Sunday, November 01, 2009

Slow startups. Find the information you'll need


As time allows, I'm going to continue posting about the six steps I think people need to take for launching their own slow startup enterprise.

This post is about the second of the six steps, gathering information in a way that adds value to your idea and sustainability to the platforms you will work from.

In other words, this is about business planning and slow startup enterprises.

A slow startup focuses on creating a new enterprise with limited time and funds. These enterprises are meant to bring increasing sustainability into people's lives and the communities they live in.

The common thread among all types of enterprise, rural or urban, is the need for a map of where you're headed. In the case of a slow startup that map doesn't represent a straight line to an unchangeable goal. A slow startup map, like all great tools, offers many alternate ways of getting somewhere valuable.

The subject of business planning and creating business plans can be presented as a daunting, jargon-laden realm where only experts dwell. There are certainly some kinds of business plans that require that kind of sophistication, but they represent a small slice of the business creation pie.

A slow startup would look at three main areas of focus when building their road map:

Learn what business planning is about and how it can be used for your own personal benefit.

Learn how to find resources for your business planning.

Learn how to create a business planning map, start, then learn from what happens next.

Business planning for slow startups is not an exercise in creating a document for outside investors or approaching banks and funding agencies for loans, though it can certainly be the basis for such efforts in the future. For now, it is a process of gathering information to help make you and your enterprise competent and sustainable.

From my Business Diligence and teaching work I developed a slow startup business plan I can put online. The entrepreneurs complete it as time allows and I can jump in as needed. I've begun using it in my rural economic development work.

Slow startup planning specifically can benefit small food enterprises (SFEs) such as those we hope to nurture at the new Innovation Kitchen and other slow startups that people grow from their kitchen tables.
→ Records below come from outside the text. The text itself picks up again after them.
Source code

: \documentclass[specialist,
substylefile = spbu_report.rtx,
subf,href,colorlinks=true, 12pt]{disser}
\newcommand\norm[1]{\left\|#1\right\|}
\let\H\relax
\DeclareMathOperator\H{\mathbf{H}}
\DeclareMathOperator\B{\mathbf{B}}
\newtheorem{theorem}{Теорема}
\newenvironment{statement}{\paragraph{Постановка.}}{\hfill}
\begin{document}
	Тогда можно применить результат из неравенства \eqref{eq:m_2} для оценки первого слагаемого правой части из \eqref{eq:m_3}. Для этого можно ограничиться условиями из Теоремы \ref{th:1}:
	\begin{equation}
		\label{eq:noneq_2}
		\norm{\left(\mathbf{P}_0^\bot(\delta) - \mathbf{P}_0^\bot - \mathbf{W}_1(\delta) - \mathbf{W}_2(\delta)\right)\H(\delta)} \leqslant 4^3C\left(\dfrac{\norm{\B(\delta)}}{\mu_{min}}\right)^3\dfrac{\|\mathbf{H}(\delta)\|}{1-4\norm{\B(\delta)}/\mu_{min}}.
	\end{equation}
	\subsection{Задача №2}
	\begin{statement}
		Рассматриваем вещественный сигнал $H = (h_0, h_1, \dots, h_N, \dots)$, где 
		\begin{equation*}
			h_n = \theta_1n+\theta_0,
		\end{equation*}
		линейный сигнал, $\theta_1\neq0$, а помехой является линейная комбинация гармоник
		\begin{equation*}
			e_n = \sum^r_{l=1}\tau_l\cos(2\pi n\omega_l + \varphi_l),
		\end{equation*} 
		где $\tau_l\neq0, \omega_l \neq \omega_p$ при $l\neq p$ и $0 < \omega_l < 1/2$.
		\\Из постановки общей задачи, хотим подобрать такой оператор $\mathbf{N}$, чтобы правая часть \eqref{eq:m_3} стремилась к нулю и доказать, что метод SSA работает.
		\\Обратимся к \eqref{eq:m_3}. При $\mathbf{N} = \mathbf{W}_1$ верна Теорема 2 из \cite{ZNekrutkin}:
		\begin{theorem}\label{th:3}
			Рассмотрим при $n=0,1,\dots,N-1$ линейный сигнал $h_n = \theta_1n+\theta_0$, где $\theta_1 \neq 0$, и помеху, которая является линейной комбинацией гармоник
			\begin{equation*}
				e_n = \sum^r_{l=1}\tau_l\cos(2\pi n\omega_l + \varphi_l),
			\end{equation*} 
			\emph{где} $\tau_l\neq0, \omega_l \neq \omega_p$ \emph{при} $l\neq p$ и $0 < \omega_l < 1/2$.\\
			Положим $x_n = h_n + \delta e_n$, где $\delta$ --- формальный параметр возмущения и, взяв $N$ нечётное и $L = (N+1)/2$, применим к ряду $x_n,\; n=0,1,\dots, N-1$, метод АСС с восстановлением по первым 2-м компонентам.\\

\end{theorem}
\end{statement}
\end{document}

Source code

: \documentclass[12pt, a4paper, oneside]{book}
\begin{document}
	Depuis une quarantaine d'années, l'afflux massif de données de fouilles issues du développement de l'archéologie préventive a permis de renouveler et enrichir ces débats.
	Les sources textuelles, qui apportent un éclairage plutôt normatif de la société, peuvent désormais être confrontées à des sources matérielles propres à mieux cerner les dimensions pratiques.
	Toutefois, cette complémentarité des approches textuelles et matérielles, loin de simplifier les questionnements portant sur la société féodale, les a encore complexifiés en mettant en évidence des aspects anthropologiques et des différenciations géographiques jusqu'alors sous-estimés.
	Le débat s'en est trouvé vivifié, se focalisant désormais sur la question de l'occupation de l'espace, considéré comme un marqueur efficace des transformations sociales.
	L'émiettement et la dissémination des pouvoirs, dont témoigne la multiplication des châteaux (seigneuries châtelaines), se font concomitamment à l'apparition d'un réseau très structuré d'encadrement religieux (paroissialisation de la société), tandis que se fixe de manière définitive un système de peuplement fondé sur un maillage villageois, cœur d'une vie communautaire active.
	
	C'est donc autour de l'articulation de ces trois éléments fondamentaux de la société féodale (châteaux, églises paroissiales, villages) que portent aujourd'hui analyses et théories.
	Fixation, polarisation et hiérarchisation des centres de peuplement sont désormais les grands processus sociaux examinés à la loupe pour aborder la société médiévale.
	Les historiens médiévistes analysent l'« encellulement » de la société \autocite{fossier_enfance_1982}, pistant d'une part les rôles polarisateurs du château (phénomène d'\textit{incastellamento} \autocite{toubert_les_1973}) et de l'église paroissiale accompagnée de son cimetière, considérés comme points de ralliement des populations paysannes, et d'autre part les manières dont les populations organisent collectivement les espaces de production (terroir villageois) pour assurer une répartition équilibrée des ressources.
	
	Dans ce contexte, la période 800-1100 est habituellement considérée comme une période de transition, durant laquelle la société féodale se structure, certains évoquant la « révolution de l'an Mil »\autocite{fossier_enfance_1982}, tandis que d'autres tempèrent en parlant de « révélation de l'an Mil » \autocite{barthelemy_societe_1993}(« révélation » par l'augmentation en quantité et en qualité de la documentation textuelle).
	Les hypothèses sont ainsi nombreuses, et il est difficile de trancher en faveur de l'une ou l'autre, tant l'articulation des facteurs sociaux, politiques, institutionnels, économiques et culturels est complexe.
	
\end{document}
This isn't the place to go into all the particulars, but a slow startup business plan is meant to work in service to the entrepreneur, not outside funders. It is meant to be a roadmap that includes your specific goals, acknowledging the specific assets and hurdles you face. Great business plans are not cookie-cutter templates. They are working, living documents that entrepreneurs can use to grow personally and to grow their enterprises.

Importantly, there is a strong, wonderful movement emerging of micro-lending investment platforms focusing on person-to-person business relationships in the Kiva style. Kiva has created a transparent, highly ethical model that empowers me and hundreds of thousands of micro investors to invest and loan small amounts to innovators worldwide.

New funding/micro-loan platforms are emerging that will focus on specific types of enterprise, such as eco-tech and sustainable foods. For new and emerging entrepreneurs to benefit from this opportunity, they won't necessarily need a fixed-in-stone business plan but they will need to be able to produce and demonstrate a competent planning map.

Dwight Eisenhower said, "Plans are nothing; planning is everything." If that approach was good enough for the largest military invasion in world history, then I would suggest it's a safe approach for your slow startup.

You need to plan, act, revise, repeat. That's the essence of a great slow startup business plan.

Don't let that process dissuade you from starting. Start and build. Search out the information you'll need to know to grow. Make it personal. Make it your own. Business planning is an iterative process. One foot in front of the other on a march planned to include alternate routes. If you don't start you'll never have a map. Without a map you'll just continue to wander, or worse, never start your journey.

This isn't hard. You can do it. If you start now you can build something valuable into your life and into the fabric of the communities you live in.

Slow startups are designed to fit into your life as it's lived now. Take advantage of the help, support and tools available and begin.

Entrepreneurship represents the core of the emerging economy of the 21st century. Join that revolution and see where it takes you.

Acknowledge the time needed. Plan your map. Map your plan. Start. You can do it.